C attracted the attention of the New York Philharmonic and the Chicago Symphony Orchestra, as well as other orchestras and choirs in the United States.
His previous roles included with the 151st Army Band in Montgomery, Alabama, and he played with various ensembles, including the Chicago Symphony Orchestra, Chicago Performing Arts Orchestra, and Chicago Opera, and performed in many compositions and arrangements. He has written several books about Chicago, including "Chicago," which was on the New York Times bestseller list. Peter was born in Chicago, Illinois, where he studied sociology at the University of Illinois at Urbana-Champaign.
During his tenure on the ILMEA Board, he coordinated a nationally admired program aimed at promoting and recognizing outstanding students of musical composition. Teague was the coordinator of a music school in Bietigheim-Bissingen. He has performed with the Chicago Symphony Orchestra, Chicago Performing Arts Orchestra and Chicago Opera and served on the board of the Illinois Music Educators' Association.

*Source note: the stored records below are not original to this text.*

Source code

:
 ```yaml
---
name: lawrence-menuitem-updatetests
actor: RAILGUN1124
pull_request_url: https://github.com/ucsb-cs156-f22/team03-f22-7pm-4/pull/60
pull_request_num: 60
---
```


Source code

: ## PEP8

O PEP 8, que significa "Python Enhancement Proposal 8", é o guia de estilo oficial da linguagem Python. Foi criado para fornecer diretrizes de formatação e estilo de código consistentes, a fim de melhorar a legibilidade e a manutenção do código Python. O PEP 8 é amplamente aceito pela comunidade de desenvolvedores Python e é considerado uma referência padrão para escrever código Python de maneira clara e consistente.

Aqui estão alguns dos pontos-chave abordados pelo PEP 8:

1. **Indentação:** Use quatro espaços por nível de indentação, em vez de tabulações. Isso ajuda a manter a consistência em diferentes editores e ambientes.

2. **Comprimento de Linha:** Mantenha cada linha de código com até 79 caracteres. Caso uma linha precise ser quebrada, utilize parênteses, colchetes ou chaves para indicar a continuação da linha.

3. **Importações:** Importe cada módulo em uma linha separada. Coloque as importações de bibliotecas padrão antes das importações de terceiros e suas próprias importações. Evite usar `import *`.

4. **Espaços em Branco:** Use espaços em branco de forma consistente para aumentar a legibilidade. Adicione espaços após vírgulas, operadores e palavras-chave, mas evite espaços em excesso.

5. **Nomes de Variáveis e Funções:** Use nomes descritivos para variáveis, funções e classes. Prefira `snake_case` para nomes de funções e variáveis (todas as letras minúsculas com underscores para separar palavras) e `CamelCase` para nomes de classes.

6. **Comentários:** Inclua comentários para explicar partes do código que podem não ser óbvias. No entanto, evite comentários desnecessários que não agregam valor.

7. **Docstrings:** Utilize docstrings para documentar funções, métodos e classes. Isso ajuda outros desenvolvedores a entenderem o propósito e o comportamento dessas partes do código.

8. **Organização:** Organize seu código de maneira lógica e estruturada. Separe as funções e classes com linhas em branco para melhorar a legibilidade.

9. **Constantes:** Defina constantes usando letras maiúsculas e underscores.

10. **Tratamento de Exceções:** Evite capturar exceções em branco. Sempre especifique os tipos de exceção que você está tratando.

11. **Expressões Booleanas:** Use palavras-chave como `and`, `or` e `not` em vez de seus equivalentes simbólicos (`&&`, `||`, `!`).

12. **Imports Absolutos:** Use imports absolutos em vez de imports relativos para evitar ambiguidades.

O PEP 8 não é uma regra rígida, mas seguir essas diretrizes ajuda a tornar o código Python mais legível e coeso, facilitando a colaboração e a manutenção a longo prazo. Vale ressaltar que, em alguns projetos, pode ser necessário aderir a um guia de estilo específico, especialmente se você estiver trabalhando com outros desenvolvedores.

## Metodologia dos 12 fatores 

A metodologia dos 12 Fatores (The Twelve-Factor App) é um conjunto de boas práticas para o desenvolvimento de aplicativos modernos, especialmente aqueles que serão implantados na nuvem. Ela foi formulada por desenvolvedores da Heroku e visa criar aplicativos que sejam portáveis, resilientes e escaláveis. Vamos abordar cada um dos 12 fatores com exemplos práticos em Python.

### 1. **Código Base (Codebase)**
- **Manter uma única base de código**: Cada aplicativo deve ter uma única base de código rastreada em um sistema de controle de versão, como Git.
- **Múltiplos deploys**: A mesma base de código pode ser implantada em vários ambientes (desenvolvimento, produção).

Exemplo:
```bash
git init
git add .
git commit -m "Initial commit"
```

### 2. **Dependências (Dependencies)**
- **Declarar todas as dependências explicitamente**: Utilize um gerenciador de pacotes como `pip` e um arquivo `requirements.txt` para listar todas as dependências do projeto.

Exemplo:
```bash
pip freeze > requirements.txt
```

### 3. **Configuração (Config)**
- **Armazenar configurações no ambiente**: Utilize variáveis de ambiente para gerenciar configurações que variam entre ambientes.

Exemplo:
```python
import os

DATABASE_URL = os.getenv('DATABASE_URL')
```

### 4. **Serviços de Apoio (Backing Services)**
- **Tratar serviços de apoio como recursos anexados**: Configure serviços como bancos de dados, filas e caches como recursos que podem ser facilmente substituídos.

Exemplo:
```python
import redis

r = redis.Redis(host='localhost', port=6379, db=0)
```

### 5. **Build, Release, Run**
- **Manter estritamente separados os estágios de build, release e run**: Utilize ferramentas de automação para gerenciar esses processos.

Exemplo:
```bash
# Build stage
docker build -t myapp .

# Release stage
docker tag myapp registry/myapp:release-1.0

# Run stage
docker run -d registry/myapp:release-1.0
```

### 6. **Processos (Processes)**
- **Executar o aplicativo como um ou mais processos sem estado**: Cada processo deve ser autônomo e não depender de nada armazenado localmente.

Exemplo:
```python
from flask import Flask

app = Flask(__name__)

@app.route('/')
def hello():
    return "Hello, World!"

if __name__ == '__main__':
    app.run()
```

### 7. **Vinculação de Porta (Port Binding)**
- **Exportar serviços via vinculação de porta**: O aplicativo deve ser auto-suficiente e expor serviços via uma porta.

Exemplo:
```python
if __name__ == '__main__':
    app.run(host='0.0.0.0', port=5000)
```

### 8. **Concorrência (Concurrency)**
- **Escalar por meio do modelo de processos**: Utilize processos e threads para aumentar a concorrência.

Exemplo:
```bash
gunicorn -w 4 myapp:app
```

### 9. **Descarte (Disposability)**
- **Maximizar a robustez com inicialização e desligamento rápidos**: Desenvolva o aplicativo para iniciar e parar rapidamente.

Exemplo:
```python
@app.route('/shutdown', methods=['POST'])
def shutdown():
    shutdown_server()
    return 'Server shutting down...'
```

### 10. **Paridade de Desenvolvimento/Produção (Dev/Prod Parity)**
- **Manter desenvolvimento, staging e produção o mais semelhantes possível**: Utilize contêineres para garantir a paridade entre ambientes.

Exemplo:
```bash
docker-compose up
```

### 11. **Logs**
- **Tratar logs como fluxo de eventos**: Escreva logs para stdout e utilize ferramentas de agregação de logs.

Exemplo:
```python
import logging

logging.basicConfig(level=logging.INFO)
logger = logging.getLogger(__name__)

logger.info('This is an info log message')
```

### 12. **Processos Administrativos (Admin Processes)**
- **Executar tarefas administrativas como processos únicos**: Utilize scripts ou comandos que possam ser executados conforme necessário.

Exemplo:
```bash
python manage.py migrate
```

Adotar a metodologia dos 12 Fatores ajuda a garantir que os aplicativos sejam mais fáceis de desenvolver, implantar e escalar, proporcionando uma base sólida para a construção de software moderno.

Dad drove the family to Lincoln Park Zoo, where we saw Bushman the gorilla and Mike the polar bear and got a box of cracker jack with a price tag at the bottom. His summer activities often included playing the oboe with the Chicago Symphony Orchestra and the Chicago Opera Orchestra. He was a driving force behind the production of 16 summer evenings of entertainment, often using local talent in original songwriting.
Football drills and games were played in Washington Park near Lake Michigan, now called Gillson Park, and in a car wash on Central Avenue and Wilmette Avenue, where Green Bay Road is located. These usually included a football game, a basketball game and a baseball game in the park, as well as a football game.